Copy each line in the data that includes the word "project".

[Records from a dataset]
☆ ☆ ☆ ☆

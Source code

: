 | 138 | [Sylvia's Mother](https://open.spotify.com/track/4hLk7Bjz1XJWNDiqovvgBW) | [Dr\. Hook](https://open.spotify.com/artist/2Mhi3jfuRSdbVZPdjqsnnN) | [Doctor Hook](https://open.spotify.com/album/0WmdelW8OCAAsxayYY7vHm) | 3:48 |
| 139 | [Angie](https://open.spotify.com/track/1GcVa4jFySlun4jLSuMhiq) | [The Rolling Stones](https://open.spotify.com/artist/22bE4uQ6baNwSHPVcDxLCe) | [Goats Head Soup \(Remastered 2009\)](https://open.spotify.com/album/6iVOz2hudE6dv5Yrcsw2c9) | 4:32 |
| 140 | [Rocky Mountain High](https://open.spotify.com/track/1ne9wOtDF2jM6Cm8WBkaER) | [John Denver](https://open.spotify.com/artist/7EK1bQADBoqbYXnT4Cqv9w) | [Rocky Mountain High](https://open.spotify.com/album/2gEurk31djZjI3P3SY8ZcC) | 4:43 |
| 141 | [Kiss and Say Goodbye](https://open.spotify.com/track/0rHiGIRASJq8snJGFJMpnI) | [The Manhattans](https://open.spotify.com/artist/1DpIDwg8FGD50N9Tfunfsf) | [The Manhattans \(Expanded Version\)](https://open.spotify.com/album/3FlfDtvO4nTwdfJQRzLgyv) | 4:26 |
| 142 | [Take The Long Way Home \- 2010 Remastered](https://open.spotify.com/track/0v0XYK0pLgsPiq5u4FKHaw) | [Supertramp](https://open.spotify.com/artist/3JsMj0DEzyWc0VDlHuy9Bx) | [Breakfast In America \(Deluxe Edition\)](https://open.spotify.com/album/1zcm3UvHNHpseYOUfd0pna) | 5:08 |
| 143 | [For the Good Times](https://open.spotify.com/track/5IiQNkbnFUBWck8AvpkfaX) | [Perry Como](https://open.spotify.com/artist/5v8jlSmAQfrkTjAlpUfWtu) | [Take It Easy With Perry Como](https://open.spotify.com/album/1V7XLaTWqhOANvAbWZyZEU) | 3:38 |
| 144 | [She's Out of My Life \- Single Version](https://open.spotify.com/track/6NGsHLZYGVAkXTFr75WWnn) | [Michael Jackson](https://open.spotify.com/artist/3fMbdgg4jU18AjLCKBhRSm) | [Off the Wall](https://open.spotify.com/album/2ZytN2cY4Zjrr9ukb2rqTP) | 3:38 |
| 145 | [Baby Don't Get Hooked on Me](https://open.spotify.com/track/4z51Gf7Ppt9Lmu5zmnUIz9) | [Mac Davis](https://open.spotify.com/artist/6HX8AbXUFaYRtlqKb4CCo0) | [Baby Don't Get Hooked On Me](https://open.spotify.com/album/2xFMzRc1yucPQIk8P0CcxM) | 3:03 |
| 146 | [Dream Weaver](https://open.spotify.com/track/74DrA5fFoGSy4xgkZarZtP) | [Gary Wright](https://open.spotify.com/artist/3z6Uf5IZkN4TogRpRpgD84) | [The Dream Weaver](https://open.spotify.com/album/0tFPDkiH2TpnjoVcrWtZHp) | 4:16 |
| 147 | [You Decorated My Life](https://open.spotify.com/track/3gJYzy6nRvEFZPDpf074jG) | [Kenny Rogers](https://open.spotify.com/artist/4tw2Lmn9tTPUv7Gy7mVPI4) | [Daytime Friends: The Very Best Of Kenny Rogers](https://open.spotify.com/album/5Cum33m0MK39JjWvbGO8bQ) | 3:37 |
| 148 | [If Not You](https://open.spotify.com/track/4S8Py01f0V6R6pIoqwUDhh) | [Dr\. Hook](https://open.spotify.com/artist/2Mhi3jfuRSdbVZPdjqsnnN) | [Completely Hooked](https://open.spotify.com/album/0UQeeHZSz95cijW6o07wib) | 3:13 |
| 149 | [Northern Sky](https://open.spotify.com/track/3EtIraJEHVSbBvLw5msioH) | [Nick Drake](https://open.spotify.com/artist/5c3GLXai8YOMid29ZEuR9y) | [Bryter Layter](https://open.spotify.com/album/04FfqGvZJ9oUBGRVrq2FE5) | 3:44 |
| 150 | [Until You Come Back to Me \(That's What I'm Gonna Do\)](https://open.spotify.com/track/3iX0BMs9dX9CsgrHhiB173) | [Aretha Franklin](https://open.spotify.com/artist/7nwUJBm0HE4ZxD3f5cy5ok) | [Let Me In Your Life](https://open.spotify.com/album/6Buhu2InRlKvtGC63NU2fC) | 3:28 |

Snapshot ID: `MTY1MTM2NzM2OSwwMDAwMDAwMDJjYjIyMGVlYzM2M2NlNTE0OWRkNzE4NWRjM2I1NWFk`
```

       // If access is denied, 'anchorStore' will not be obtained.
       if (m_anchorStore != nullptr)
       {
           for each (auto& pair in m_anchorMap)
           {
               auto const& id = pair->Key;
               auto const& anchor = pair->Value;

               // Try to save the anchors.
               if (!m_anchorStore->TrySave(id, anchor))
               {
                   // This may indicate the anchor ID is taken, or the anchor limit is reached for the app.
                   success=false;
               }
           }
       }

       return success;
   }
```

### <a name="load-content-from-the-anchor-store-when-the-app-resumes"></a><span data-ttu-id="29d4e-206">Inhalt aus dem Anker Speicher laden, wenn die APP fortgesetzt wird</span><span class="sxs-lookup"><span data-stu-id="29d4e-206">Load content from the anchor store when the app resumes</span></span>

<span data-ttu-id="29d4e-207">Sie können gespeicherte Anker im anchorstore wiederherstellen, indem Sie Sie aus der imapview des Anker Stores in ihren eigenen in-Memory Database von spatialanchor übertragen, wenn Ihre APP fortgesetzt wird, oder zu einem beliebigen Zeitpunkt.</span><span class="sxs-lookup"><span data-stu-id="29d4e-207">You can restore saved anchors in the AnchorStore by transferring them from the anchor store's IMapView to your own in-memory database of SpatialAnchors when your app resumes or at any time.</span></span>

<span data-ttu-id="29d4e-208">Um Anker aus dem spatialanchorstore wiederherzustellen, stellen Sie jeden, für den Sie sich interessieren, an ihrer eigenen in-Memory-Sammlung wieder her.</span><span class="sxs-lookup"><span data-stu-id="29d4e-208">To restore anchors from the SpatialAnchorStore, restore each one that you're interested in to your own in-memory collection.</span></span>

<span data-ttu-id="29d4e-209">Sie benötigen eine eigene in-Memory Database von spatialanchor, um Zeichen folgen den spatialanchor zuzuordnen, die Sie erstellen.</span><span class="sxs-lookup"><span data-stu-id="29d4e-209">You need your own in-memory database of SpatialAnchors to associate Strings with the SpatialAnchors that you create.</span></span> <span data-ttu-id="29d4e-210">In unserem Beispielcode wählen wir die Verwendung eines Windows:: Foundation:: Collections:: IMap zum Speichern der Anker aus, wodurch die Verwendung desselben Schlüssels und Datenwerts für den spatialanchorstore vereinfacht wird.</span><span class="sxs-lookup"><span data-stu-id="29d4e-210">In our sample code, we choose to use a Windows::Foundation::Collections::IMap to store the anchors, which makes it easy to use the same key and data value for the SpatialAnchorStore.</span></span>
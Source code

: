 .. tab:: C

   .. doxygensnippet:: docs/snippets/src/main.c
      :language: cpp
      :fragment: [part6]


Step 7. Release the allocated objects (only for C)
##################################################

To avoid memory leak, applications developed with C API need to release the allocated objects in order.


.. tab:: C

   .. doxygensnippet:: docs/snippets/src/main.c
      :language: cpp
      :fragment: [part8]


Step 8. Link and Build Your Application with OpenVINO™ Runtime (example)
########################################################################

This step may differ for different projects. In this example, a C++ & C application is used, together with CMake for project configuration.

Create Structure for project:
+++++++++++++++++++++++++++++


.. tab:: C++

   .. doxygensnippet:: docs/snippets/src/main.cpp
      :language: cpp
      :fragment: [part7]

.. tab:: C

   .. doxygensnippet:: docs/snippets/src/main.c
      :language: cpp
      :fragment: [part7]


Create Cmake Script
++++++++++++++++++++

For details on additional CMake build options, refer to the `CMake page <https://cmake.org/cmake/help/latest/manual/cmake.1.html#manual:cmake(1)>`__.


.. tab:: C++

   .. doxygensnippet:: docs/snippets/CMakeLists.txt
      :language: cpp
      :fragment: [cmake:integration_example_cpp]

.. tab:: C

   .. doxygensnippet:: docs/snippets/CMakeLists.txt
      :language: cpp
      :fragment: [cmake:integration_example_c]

☆ ☆ ☆ ☆

• **Answer space**
This step may differ for different projects. In this example, a C++ & C application is used, together with CMake for project configuration.
Create Structure for project:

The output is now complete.